Series vs One-Off

Writers of fiction often face the dilemma whether to write a series or  stick with writing one-off novels. Is one preferable to the other? Aside from the fact that each individual writer is unique and may have a personal preference, there are factors that are worthy of consideration in choosing between writing a series or sticking with separate stories for each successive book.

My first ever novel was a stand-alone action-adventure novel, The Quixotics. It was based of  story that I developed in law school. In fact, it was completed while I was still in law school. Why didn’t I develop it into a series? I was satisfied that I put the whole story into the one book. It’s true that I did end it in a fashion that left the door open for sequel(s), but I never really considered going there.

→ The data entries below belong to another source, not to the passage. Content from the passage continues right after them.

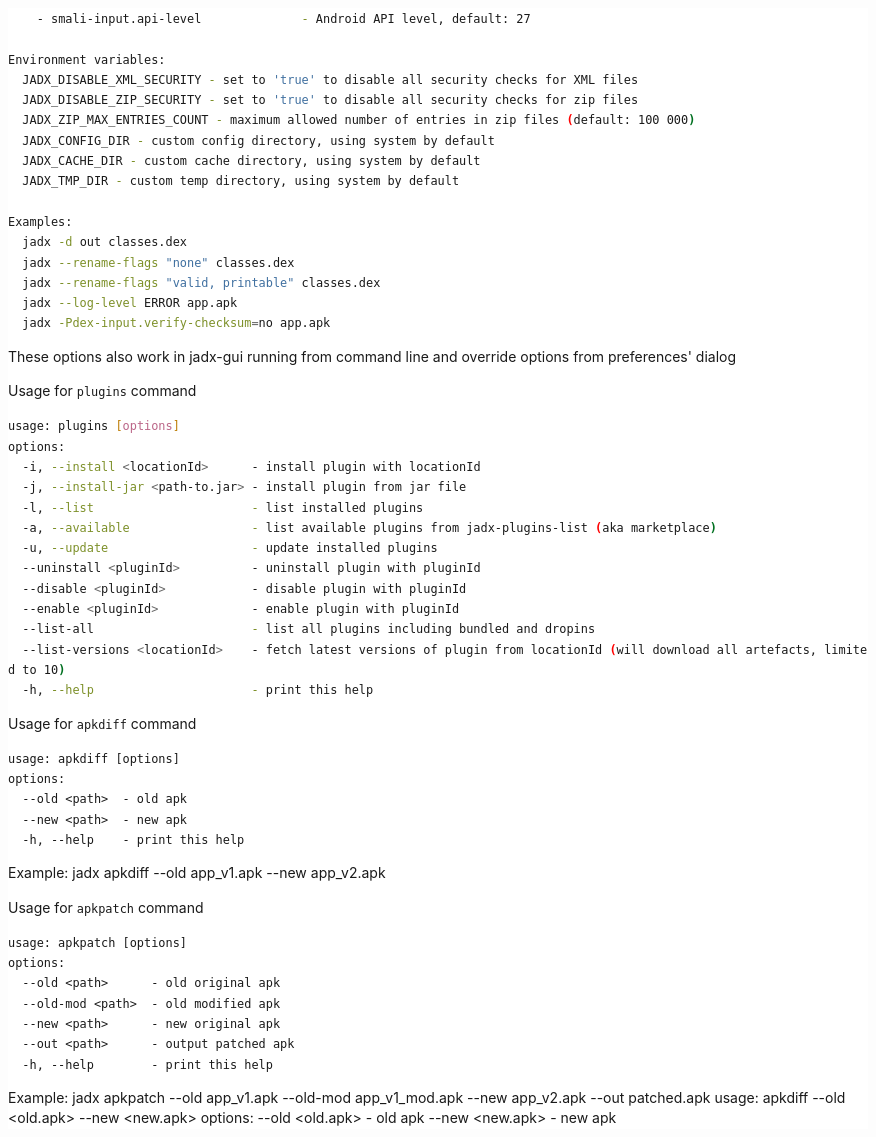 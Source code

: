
 ```bash
    - smali-input.api-level              - Android API level, default: 27

Environment variables:
  JADX_DISABLE_XML_SECURITY - set to 'true' to disable all security checks for XML files
  JADX_DISABLE_ZIP_SECURITY - set to 'true' to disable all security checks for zip files
  JADX_ZIP_MAX_ENTRIES_COUNT - maximum allowed number of entries in zip files (default: 100 000)
  JADX_CONFIG_DIR - custom config directory, using system by default
  JADX_CACHE_DIR - custom cache directory, using system by default
  JADX_TMP_DIR - custom temp directory, using system by default

Examples:
  jadx -d out classes.dex
  jadx --rename-flags "none" classes.dex
  jadx --rename-flags "valid, printable" classes.dex
  jadx --log-level ERROR app.apk
  jadx -Pdex-input.verify-checksum=no app.apk
```
These options also work in jadx-gui running from command line and override options from preferences' dialog

Usage for `plugins` command
```bash
usage: plugins [options]
options:
  -i, --install <locationId>      - install plugin with locationId
  -j, --install-jar <path-to.jar> - install plugin from jar file
  -l, --list                      - list installed plugins
  -a, --available                 - list available plugins from jadx-plugins-list (aka marketplace)
  -u, --update                    - update installed plugins
  --uninstall <pluginId>          - uninstall plugin with pluginId
  --disable <pluginId>            - disable plugin with pluginId
  --enable <pluginId>             - enable plugin with pluginId
  --list-all                      - list all plugins including bundled and dropins
  --list-versions <locationId>    - fetch latest versions of plugin from locationId (will download all artefacts, limited to 10)
  -h, --help                      - print this help
```

Usage for `apkdiff` command
```
usage: apkdiff [options]
options:
  --old <path>  - old apk
  --new <path>  - new apk
  -h, --help    - print this help
```
Example:
  jadx apkdiff --old app_v1.apk --new app_v2.apk

Usage for `apkpatch` command
```
usage: apkpatch [options]
options:
  --old <path>      - old original apk
  --old-mod <path>  - old modified apk
  --new <path>      - new original apk
  --out <path>      - output patched apk
  -h, --help        - print this help
```
Example:
  jadx apkpatch --old app_v1.apk --old-mod app_v1_mod.apk --new app_v2.apk --out patched.apk
usage: apkdiff --old <old.apk> --new <new.apk>
options:
  --old <old.apk>    - old apk
  --new <new.apk>    - new apk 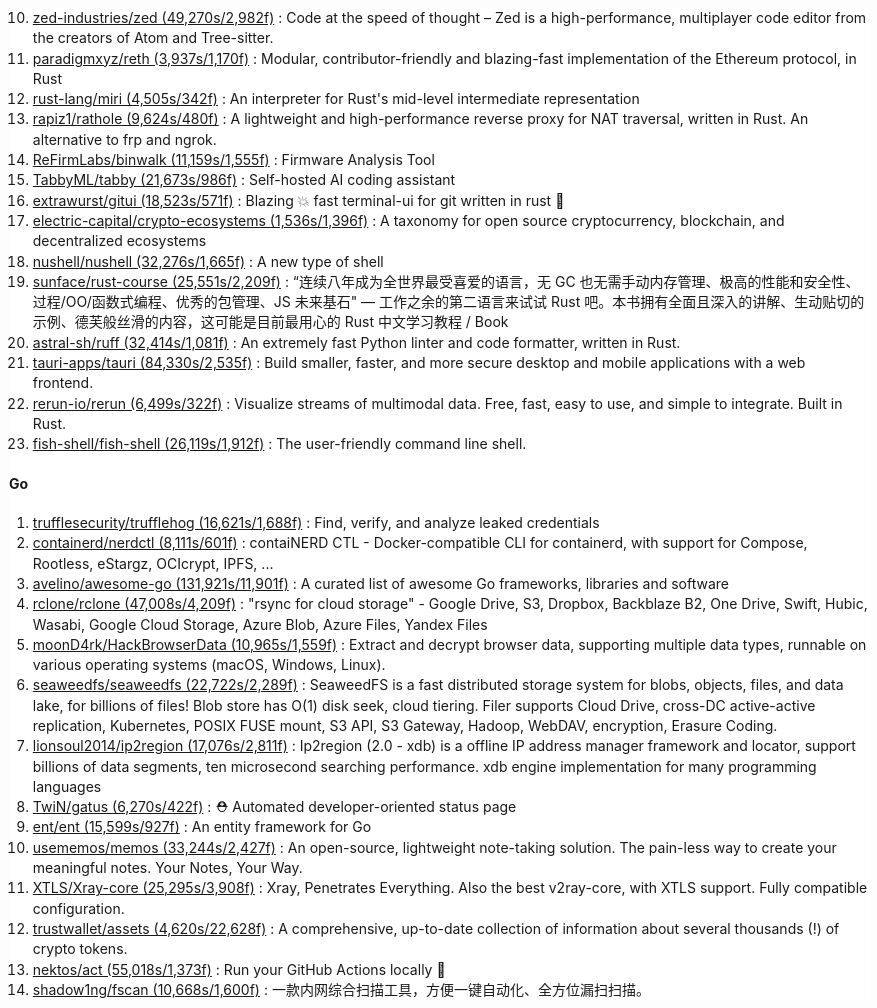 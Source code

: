 10. [zed-industries/zed (49,270s/2,982f)](https://github.com/zed-industries/zed) : Code at the speed of thought – Zed is a high-performance, multiplayer code editor from the creators of Atom and Tree-sitter.
11. [paradigmxyz/reth (3,937s/1,170f)](https://github.com/paradigmxyz/reth) : Modular, contributor-friendly and blazing-fast implementation of the Ethereum protocol, in Rust
12. [rust-lang/miri (4,505s/342f)](https://github.com/rust-lang/miri) : An interpreter for Rust's mid-level intermediate representation
13. [rapiz1/rathole (9,624s/480f)](https://github.com/rapiz1/rathole) : A lightweight and high-performance reverse proxy for NAT traversal, written in Rust. An alternative to frp and ngrok.
14. [ReFirmLabs/binwalk (11,159s/1,555f)](https://github.com/ReFirmLabs/binwalk) : Firmware Analysis Tool
15. [TabbyML/tabby (21,673s/986f)](https://github.com/TabbyML/tabby) : Self-hosted AI coding assistant
16. [extrawurst/gitui (18,523s/571f)](https://github.com/extrawurst/gitui) : Blazing 💥 fast terminal-ui for git written in rust 🦀
17. [electric-capital/crypto-ecosystems (1,536s/1,396f)](https://github.com/electric-capital/crypto-ecosystems) : A taxonomy for open source cryptocurrency, blockchain, and decentralized ecosystems
18. [nushell/nushell (32,276s/1,665f)](https://github.com/nushell/nushell) : A new type of shell
19. [sunface/rust-course (25,551s/2,209f)](https://github.com/sunface/rust-course) : “连续八年成为全世界最受喜爱的语言，无 GC 也无需手动内存管理、极高的性能和安全性、过程/OO/函数式编程、优秀的包管理、JS 未来基石" — 工作之余的第二语言来试试 Rust 吧。本书拥有全面且深入的讲解、生动贴切的示例、德芙般丝滑的内容，这可能是目前最用心的 Rust 中文学习教程 / Book
20. [astral-sh/ruff (32,414s/1,081f)](https://github.com/astral-sh/ruff) : An extremely fast Python linter and code formatter, written in Rust.
21. [tauri-apps/tauri (84,330s/2,535f)](https://github.com/tauri-apps/tauri) : Build smaller, faster, and more secure desktop and mobile applications with a web frontend.
22. [rerun-io/rerun (6,499s/322f)](https://github.com/rerun-io/rerun) : Visualize streams of multimodal data. Free, fast, easy to use, and simple to integrate. Built in Rust.
23. [fish-shell/fish-shell (26,119s/1,912f)](https://github.com/fish-shell/fish-shell) : The user-friendly command line shell.

#### Go
1. [trufflesecurity/trufflehog (16,621s/1,688f)](https://github.com/trufflesecurity/trufflehog) : Find, verify, and analyze leaked credentials
2. [containerd/nerdctl (8,111s/601f)](https://github.com/containerd/nerdctl) : contaiNERD CTL - Docker-compatible CLI for containerd, with support for Compose, Rootless, eStargz, OCIcrypt, IPFS, ...
3. [avelino/awesome-go (131,921s/11,901f)](https://github.com/avelino/awesome-go) : A curated list of awesome Go frameworks, libraries and software
4. [rclone/rclone (47,008s/4,209f)](https://github.com/rclone/rclone) : "rsync for cloud storage" - Google Drive, S3, Dropbox, Backblaze B2, One Drive, Swift, Hubic, Wasabi, Google Cloud Storage, Azure Blob, Azure Files, Yandex Files
5. [moonD4rk/HackBrowserData (10,965s/1,559f)](https://github.com/moonD4rk/HackBrowserData) : Extract and decrypt browser data, supporting multiple data types, runnable on various operating systems (macOS, Windows, Linux).
6. [seaweedfs/seaweedfs (22,722s/2,289f)](https://github.com/seaweedfs/seaweedfs) : SeaweedFS is a fast distributed storage system for blobs, objects, files, and data lake, for billions of files! Blob store has O(1) disk seek, cloud tiering. Filer supports Cloud Drive, cross-DC active-active replication, Kubernetes, POSIX FUSE mount, S3 API, S3 Gateway, Hadoop, WebDAV, encryption, Erasure Coding.
7. [lionsoul2014/ip2region (17,076s/2,811f)](https://github.com/lionsoul2014/ip2region) : Ip2region (2.0 - xdb) is a offline IP address manager framework and locator, support billions of data segments, ten microsecond searching performance. xdb engine implementation for many programming languages
8. [TwiN/gatus (6,270s/422f)](https://github.com/TwiN/gatus) : ⛑ Automated developer-oriented status page
9. [ent/ent (15,599s/927f)](https://github.com/ent/ent) : An entity framework for Go
10. [usememos/memos (33,244s/2,427f)](https://github.com/usememos/memos) : An open-source, lightweight note-taking solution. The pain-less way to create your meaningful notes. Your Notes, Your Way.
11. [XTLS/Xray-core (25,295s/3,908f)](https://github.com/XTLS/Xray-core) : Xray, Penetrates Everything. Also the best v2ray-core, with XTLS support. Fully compatible configuration.
12. [trustwallet/assets (4,620s/22,628f)](https://github.com/trustwallet/assets) : A comprehensive, up-to-date collection of information about several thousands (!) of crypto tokens.
13. [nektos/act (55,018s/1,373f)](https://github.com/nektos/act) : Run your GitHub Actions locally 🚀
14. [shadow1ng/fscan (10,668s/1,600f)](https://github.com/shadow1ng/fscan) : 一款内网综合扫描工具，方便一键自动化、全方位漏扫扫描。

Every novel I’ve written since that first one has been a part of my Sleeping Dogs series. Why? Partly because I’m fascinated by the characters I’ve created. I enjoy taking them into new adventures because I know them so well. I’m inside their heads. I know how they think, how they react to situations. Hell, I just plain like those guys. And that’s one of the compelling reasons for writing a series. You don’t have to invent a new cast of characters in each book.

Another important consideration is that your readers become familiar with your characters too, and want to continue the investment they’ve made in them. There is a caveat, however. Don’t become so enamored with your creations that you stop telling a riveting tale. There’s a story I heard about a famous bestselling writer who became so infatuated with a character in a blockbuster book—actually a monster, but a fascinating one—that he wanted to keep writing about him, but tried to justify the horror of the character’s actions. Naturally, it was a huge flop. The readers just couldn’t buy it.

I think the best, most levelheaded statement I’ve heard from an author on this subject came from Lee Child. Everyone knows and is fascinated with Jack Reacher. But Lee told me he “doesn’t like Reacher.” He sized his creation up as “a bully, a criminal, a thug, and a killer.” He recognizes the character’s fallibility, but appreciates the hold Reacher has on the reading public.